Architecture

How source flows through the engine: shared frontend, two backends, and the main Pascal layers.

Executive Summary#

Engine/runtime split — TGocciaEngine orchestrates parsing, execution, core language built-ins, and source-list/string execution; Goccia.Runtime attaches runtime-provided built-ins, host globals, file helpers, and extensions
Execution mode abstraction — TGocciaExecutor is the abstract class; TGocciaInterpreterExecutor and TGocciaBytecodeExecutor implement it independently
Shared frontend — Lexer, Parser, and AST are shared between execution modes
Shared execution substrate — Both modes share the same value types, core scope model, runtime extension mechanism, and mark-and-sweep GC
Goccia-specific — The bytecode VM operates directly on TGocciaValue, not a generic VM abstraction
No cross-dependency — The bytecode executor has no dependency on the interpreter or evaluator units

Overview#

GocciaScript has two execution modes — interpreter (tree-walk over the AST) and bytecode (TGocciaVM). A single TGocciaEngine class orchestrates both, delegating execution to a pluggable TGocciaExecutor. Both modes share the same frontend, value system, core language built-ins, and garbage collector. Host/runtime globals are attached through runtime extensions; see Main Layers for the Goccia.Engine / Goccia.Runtime split. See Bytecode VM for the bytecode backend's architecture.

Pipelines#

Interpreter#

Source -> JSX Transformer (optional) -> Lexer -> Parser -> Interpreter -> Evaluator -> TGocciaValue

Bytecode#

Source -> JSX Transformer (optional) -> Lexer -> Parser -> Compiler -> Goccia Bytecode -> TGocciaVM -> TGocciaValue

Main Layers#

Layer	Units	Responsibility
Engine	`Goccia.Engine`	Core language globals, language configuration, source-string/source-list execution, executor dispatch
Runtime	`Goccia.Runtime`	Optional host/runtime globals such as console, fetch, JSON5, TOML, YAML, CSV/TSV, text assets, SemVer, test assertions, benchmarks, FFI, and file-backed helpers
Executor abstraction	`Goccia.Executor`	Abstract `TGocciaExecutor` base class
Interpreter executor	`Goccia.Engine` (`TGocciaInterpreterExecutor`)	Tree-walk execution via `TGocciaInterpreter`
Bytecode executor	`Goccia.Engine.Backend` (`TGocciaBytecodeExecutor`)	Bytecode compile + VM execution; no interpreter dependency
JSX	`Goccia.JSX.Transformer`	Optional pre-pass converting JSX to `createElement` calls
Frontend	`Goccia.Lexer`, `Goccia.Parser`, `Goccia.AST.*`	Source to AST
Interpreter	`Goccia.Interpreter`, `Goccia.Evaluator.*`	Tree-walk execution
Bytecode compiler	`Goccia.Compiler*`	AST to bytecode templates/modules
Bytecode format	`Goccia.Bytecode*`	Opcodes, templates, modules, binary I/O, debug info
Bytecode VM	`Goccia.VM*`	Register execution, closures, upvalues, handlers
Shared value system	`Goccia.Values.*`, `Goccia.Scope`	Objects, classes, arrays, promises, scopes, and shared value behavior
Realm	`Goccia.Realm`	Per-engine container for mutable intrinsic prototypes
GC	`Goccia.GarbageCollector`	Mark-and-sweep garbage collection

For tree-walk execution, see Interpreter; for bytecode execution, see Bytecode VM. For recurring implementation patterns and terminology (Define vs Assign, bindings, …), see Core patterns.

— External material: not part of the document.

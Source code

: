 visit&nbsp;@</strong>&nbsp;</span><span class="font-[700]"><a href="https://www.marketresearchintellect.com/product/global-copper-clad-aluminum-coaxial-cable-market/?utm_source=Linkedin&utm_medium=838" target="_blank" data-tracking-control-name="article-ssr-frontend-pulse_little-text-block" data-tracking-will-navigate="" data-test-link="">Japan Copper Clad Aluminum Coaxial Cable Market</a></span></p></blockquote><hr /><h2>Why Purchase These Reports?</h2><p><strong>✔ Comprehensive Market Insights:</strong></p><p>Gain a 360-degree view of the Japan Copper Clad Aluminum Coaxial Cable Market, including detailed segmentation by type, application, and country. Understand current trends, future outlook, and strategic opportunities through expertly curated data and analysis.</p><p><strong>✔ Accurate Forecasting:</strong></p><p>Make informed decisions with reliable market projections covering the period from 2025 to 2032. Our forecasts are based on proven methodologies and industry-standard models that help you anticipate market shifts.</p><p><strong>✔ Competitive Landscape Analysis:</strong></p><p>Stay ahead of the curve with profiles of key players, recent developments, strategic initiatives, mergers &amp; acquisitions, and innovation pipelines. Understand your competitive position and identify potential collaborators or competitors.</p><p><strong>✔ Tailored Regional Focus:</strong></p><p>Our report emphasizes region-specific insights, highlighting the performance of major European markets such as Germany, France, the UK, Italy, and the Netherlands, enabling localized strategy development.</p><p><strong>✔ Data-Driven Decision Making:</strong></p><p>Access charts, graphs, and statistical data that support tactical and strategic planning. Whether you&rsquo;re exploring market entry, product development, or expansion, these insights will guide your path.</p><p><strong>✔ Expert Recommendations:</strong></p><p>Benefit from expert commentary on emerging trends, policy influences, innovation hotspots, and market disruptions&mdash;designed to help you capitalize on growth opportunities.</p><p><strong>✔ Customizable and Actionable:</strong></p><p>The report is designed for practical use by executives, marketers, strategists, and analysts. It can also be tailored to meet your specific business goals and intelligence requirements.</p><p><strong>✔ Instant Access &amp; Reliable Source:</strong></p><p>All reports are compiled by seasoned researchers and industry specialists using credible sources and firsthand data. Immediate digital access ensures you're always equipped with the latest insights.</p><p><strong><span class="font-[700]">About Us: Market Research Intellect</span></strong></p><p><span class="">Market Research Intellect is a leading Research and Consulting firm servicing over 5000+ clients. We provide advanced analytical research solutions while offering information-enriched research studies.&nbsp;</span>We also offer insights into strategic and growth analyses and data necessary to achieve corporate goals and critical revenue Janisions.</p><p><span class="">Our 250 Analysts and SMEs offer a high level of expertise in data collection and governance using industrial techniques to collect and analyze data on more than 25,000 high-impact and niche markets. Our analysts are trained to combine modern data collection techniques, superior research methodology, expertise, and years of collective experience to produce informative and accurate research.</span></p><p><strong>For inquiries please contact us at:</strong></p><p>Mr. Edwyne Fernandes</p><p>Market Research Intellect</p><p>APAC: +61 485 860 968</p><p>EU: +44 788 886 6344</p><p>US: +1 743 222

Script-vs-module entry semantics belong to TGocciaEngine.SourceType, because they change language execution (this, import metadata, and top-level scope lifetime). TGocciaRuntime may be attached to an engine, but it does not decide whether the entry runs as a Script or Module. File-backed convenience APIs and the default filesystem module content provider live in Goccia.Runtime; engine APIs accept source strings or caller-provided TStringList instances. CLI frontends may still read their entry file or stdin before constructing the engine, as GocciaScriptLoaderBare does, but that file read is outside the engine API and does not attach runtime globals.

Design Direction#

Bytecode execution is Goccia-specific, not a generic VM layer.
The VM register file uses tagged TGocciaRegister values internally; hot scalar kinds stay unboxed until they cross an object/runtime boundary.
Arrays, objects, classes, promises, and functions are shared between interpreter and bytecode mode.
Sparse arrays use a dedicated hole sentinel.
Precompiled bytecode uses the .gbc format.

CLI Library#

The CLI tools share a two-level application class hierarchy and a declarative option parsing system.

Application classes:

TGocciaApplication (Goccia.Application.pas) — embeddable base for any GocciaScript host. Manages GC lifecycle (Initialize/Shutdown) and unified error handling (HandleError virtual). No CLI dependency.
TGocciaCLIApplication (Goccia.CLI.Application.pas) — extends TGocciaApplication with CLI concerns: argument parsing, help generation, option registration, and coverage/profiler singleton lifecycle. Tools override Configure (register options) and ExecuteWithPaths (business logic).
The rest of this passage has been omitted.